Nairobi National Park
The Nairobi Nursery is the first, formative step in an orphan’s journey back to the wild. It is the place where calves who have lost everything find family and a future once more. Originally established in 1987, more than 300 orphaned elephants have been nurtured in this sheltered, forested corner of Nairobi National Park. Keepers provide round-the-clock, specialist care, even sleeping alongside their little charges. Around the age of three, orphans graduate to one of our three Reintegration Units, where they ultimately reclaim their place in the wild.
Tsavo East National Park
Voi is the heart of the Trust’s past, present and future. 70 years ago, when David Sheldrick was the founding warden of Tsavo East National Park, he and Daphne raised their first orphaned elephants there. Since those days, generations of orphaned elephants have reclaimed their place in the wild from our Voi Reintegration Unit. The stockades sit at the base of Msinga Hill, with uninterrupted views of the Voi River and the plains that dominate the southern sector of the park. Voi is fully protected and patrolled by SWT/KWS Anti-Poaching Teams and our Aerial Unit.
Tsavo East National Park
Established in 2004, Ithumba has become one of our most successful Reintegration Units, where dozens of orphaned elephants have found their way back to the wild. It is located in the vast, northern sector of Tsavo East, a place completely untouched by mankind. Ithumba has also become a hub for wild elephants in the north. Herds of all sizes filter through on a near-daily basis, from young families to cohorts of bulls.
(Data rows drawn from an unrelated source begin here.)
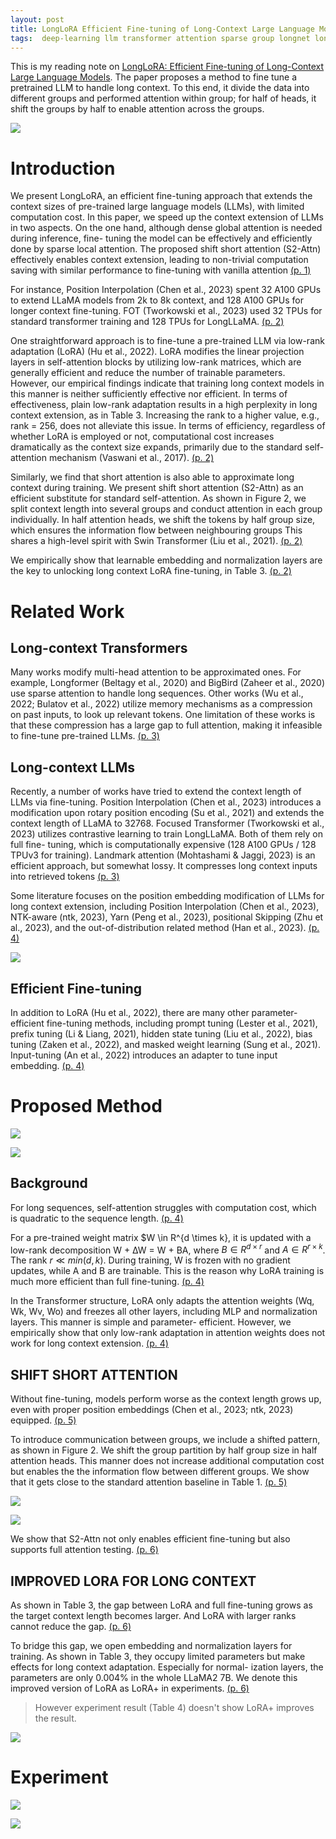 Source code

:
 ```yaml
---
layout: post
title: LongLoRA Efficient Fine-tuning of Long-Context Large Language Models
tags:  deep-learning llm transformer attention sparse group longnet longmem s2-attn shift-short-attention lora low-rank
---
```


This is my reading note on [LongLoRA: Efficient Fine-tuning of Long-Context Large Language Models](http://arxiv.org/abs/2309.12307). The paper proposes a method to fine tune a pretrained LLM to handle long context. To this end, it divide the data into different groups and performed attention within group; for half of heads, it shift the groups by half to enable attention across the groups.

![](https://raw.githubusercontent.com/zhangtemplar/zhangtemplar.github.io/master/uPic/chenLongLoRAEfficientFinetuning2023-1-x102-y123.png) 

# Introduction
We present LongLoRA, an efficient fine-tuning approach that extends the context sizes of pre-trained large language models (LLMs), with limited computation cost. In this paper, we speed up the context extension of LLMs in two aspects. On the one hand, although dense global attention is needed during inference, fine- tuning the model can be effectively and efficiently done by sparse local attention.  The proposed shift short attention (S2-Attn) effectively enables context extension, leading to non-trivial computation saving with similar performance to fine-tuning with vanilla attention [(p. 1)](zotero://open-pdf/library/items/ACWPSUB4?page=1&annotation=3NBWCE2Z)

For instance, Position Interpolation (Chen et al., 2023) spent 32 A100 GPUs to extend LLaMA models from 2k to 8k context, and 128 A100 GPUs for longer context fine-tuning. FOT (Tworkowski et al., 2023) used 32 TPUs for standard transformer training and 128 TPUs for LongLLaMA. [(p. 2)](zotero://open-pdf/library/items/ACWPSUB4?page=2&annotation=GLTQ2LJK)

One straightforward approach is to fine-tune a pre-trained LLM via low-rank adaptation (LoRA) (Hu et al., 2022). LoRA modifies the linear projection layers in self-attention blocks by utilizing low-rank matrices, which are generally efficient and reduce the number of trainable parameters. However, our empirical findings indicate that training long context models in this manner is neither sufficiently effective nor efficient. In terms of effectiveness, plain low-rank adaptation results in a high perplexity in long context extension, as in Table 3. Increasing the rank to a higher value, e.g., rank = 256, does not alleviate this issue. In terms of efficiency, regardless of whether LoRA is employed or not, computational cost increases dramatically as the context size expands, primarily due to the standard self-attention mechanism (Vaswani et al., 2017). [(p. 2)](zotero://open-pdf/library/items/ACWPSUB4?page=2&annotation=5JA56TXE)

Similarly, we find that short attention is also able to approximate long context during training. We present shift short attention (S2-Attn) as an efficient substitute for standard self-attention. As shown in Figure 2, we split context length into several groups and conduct attention in each group individually. In half attention heads, we shift the tokens by half group size, which ensures the information flow between neighbouring groups This shares a high-level spirit with Swin Transformer (Liu et al., 2021). [(p. 2)](zotero://open-pdf/library/items/ACWPSUB4?page=2&annotation=J72G6KDG)

We empirically show that learnable embedding and normalization layers are the key to unlocking long context LoRA fine-tuning, in Table 3. [(p. 2)](zotero://open-pdf/library/items/ACWPSUB4?page=2&annotation=V43V9WYD)

# Related Work
## Long-context Transformers
Many works modify multi-head attention to be approximated ones. For example, Longformer (Beltagy et al., 2020) and BigBird (Zaheer et al., 2020) use sparse attention to handle long sequences. Other works (Wu et al., 2022; Bulatov et al., 2022) utilize memory mechanisms as a compression on past inputs, to look up relevant tokens.  One limitation of these works is that these compression has a large gap to full attention, making it infeasible to fine-tune pre-trained LLMs. [(p. 3)](zotero://open-pdf/library/items/ACWPSUB4?page=3&annotation=BZLWLNGU)

## Long-context LLMs
Recently, a number of works have tried to extend the context length of LLMs via fine-tuning. Position Interpolation (Chen et al., 2023) introduces a modification upon rotary position encoding (Su et al., 2021) and extends the context length of LLaMA to 32768. Focused Transformer (Tworkowski et al., 2023) utilizes contrastive learning to train LongLLaMA. Both of them rely on full fine- tuning, which is computationally expensive (128 A100 GPUs / 128 TPUv3 for training). Landmark attention (Mohtashami & Jaggi, 2023) is an efficient approach, but somewhat lossy. It compresses long context inputs into retrieved tokens [(p. 3)](zotero://open-pdf/library/items/ACWPSUB4?page=3&annotation=S82EVIP4)

Some literature focuses on the position embedding modification of LLMs for long context extension, including Position Interpolation (Chen et al., 2023), NTK-aware (ntk, 2023), Yarn (Peng et al., 2023), positional Skipping (Zhu et al., 2023), and the out-of-distribution related method (Han et al., 2023). [(p. 4)](zotero://open-pdf/library/items/ACWPSUB4?page=4&annotation=65LRZH7G)

![](https://raw.githubusercontent.com/zhangtemplar/zhangtemplar.github.io/master/uPic/chenLongLoRAEfficientFinetuning2023-4-x101-y572.png) 

## Efficient Fine-tuning
In addition to LoRA (Hu et al., 2022), there are many other parameter-efficient fine-tuning methods, including prompt tuning (Lester et al., 2021), prefix tuning (Li & Liang, 2021), hidden state tuning (Liu et al., 2022), bias tuning (Zaken et al., 2022), and masked weight learning (Sung et al., 2021). Input-tuning (An et al., 2022) introduces an adapter to tune input embedding. [(p. 4)](zotero://open-pdf/library/items/ACWPSUB4?page=4&annotation=NADSYSIW)

# Proposed Method
![](https://raw.githubusercontent.com/zhangtemplar/zhangtemplar.github.io/master/uPic/chenLongLoRAEfficientFinetuning2023-2-x101-y529.png) 

![](https://raw.githubusercontent.com/zhangtemplar/zhangtemplar.github.io/master/uPic/chenLongLoRAEfficientFinetuning2023-3-x103-y550.png) 

## Background
For long sequences, self-attention struggles with computation cost, which is quadratic to the sequence length. [(p. 4)](zotero://open-pdf/library/items/ACWPSUB4?page=4&annotation=AZURVY4B)

For a pre-trained weight matrix $W \in R^{d \times k}, it is updated with a low-rank decomposition W + ∆W = W + BA, where $B \in R^{d\times r}$ and $A \in R^{r\times k}$. The rank $r \ll min(d, k)$. During training, W is frozen with no gradient updates, while A and B are trainable. This is the reason why LoRA training is much more efficient than full fine-tuning. [(p. 4)](zotero://open-pdf/library/items/ACWPSUB4?page=4&annotation=XMVSC8J9)

In the Transformer structure, LoRA only adapts the attention weights (Wq, Wk, Wv, Wo) and freezes all other layers, including MLP and normalization layers. This manner is simple and parameter- efficient. However, we empirically show that only low-rank adaptation in attention weights does not work for long context extension. [(p. 4)](zotero://open-pdf/library/items/ACWPSUB4?page=4&annotation=SEZPY9XQ)

## SHIFT SHORT ATTENTION
Without fine-tuning, models perform worse as the context length grows up, even with proper position embeddings (Chen et al., 2023; ntk, 2023) equipped. [(p. 5)](zotero://open-pdf/library/items/ACWPSUB4?page=5&annotation=KPAVISQL)

To introduce communication between groups, we include a shifted pattern, as shown in Figure 2. We shift the group partition by half group size in half attention heads. This manner does not increase additional computation cost but enables the the information flow between different groups. We show that it gets close to the standard attention baseline in Table 1. [(p. 5)](zotero://open-pdf/library/items/ACWPSUB4?page=5&annotation=XYU9LLR5)

![](https://raw.githubusercontent.com/zhangtemplar/zhangtemplar.github.io/master/uPic/chenLongLoRAEfficientFinetuning2023-5-x100-y556.png) 

![](https://raw.githubusercontent.com/zhangtemplar/zhangtemplar.github.io/master/uPic/chenLongLoRAEfficientFinetuning2023-5-x103-y396.png) 

We show that S2-Attn not only enables efficient fine-tuning but also supports full attention testing. [(p. 6)](zotero://open-pdf/library/items/ACWPSUB4?page=6&annotation=BH77957Y)

## IMPROVED LORA FOR LONG CONTEXT
As shown in Table 3, the gap between LoRA and full fine-tuning grows as the target context length becomes larger. And LoRA with larger ranks cannot reduce the gap. [(p. 6)](zotero://open-pdf/library/items/ACWPSUB4?page=6&annotation=MA9UM2NP)

To bridge this gap, we open embedding and normalization layers for training. As shown in Table 3, they occupy limited parameters but make effects for long context adaptation. Especially for normal- ization layers, the parameters are only 0.004% in the whole LLaMA2 7B. We denote this improved version of LoRA as LoRA+ in experiments. [(p. 6)](zotero://open-pdf/library/items/ACWPSUB4?page=6&annotation=HMP25JFL)

> However experiment result (Table 4) doesn't show LoRA+ improves the result.

![](https://raw.githubusercontent.com/zhangtemplar/zhangtemplar.github.io/master/uPic/chenLongLoRAEfficientFinetuning2023-6-x99-y584.png) 

# Experiment
![](https://raw.githubusercontent.com/zhangtemplar/zhangtemplar.github.io/master/uPic/chenLongLoRAEfficientFinetuning2023-7-x103-y451.png) 

![](https://raw.githubusercontent.com/zhangtemplar/zhangtemplar.github.io/master/uPic/chenLongLoRAEfficientFinetuning2023-7-x104-y287.png)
Voi is fully protected and patrolled by SWT/KWS Anti-Poaching Teams and our Aerial Unit.
Kibwezi Forest - Chyulu Hills National Park
Umani Springs was created in 2014 to help our most vulnerable orphaned elephants reclaim their place in the wild. The orphans here have fraught histories and challenging physical setbacks, but here, they can move beyond the tragedies of their past and live as nature intended. Umani sits within the Kibwezi Forest, nestled between the rolling foothills of the Chyulu Hills and the vast plains of Tsavo beyond. As one of Kenya’s last remaining groundwater woodlands, this habitat is lush year-round, meaning compromised orphans will never have to travel far for food or water. Umani Springs is fully protected and patrolled by SWT/KWS Anti-Poaching Teams and our Aerial Unit.
SWT Field HQ, Tsavo Conservation Area
Kaluku is the nexus of our field operations. We have always raised an assortment of orphans at Kaluku, from antelope to rhinos to ostriches. Since 2018, it has also become a haven for the most vulnerable neonate orphaned elephants who come into our care. Kaluku is located at the heart of a 5,000-acre buffer zone bordering Tsavo East National Park, bound by the Athi and Mtito Rivers. It is fully protected and patrolled by SWT/KWS Anti-Poaching Teams and our Aerial Unit.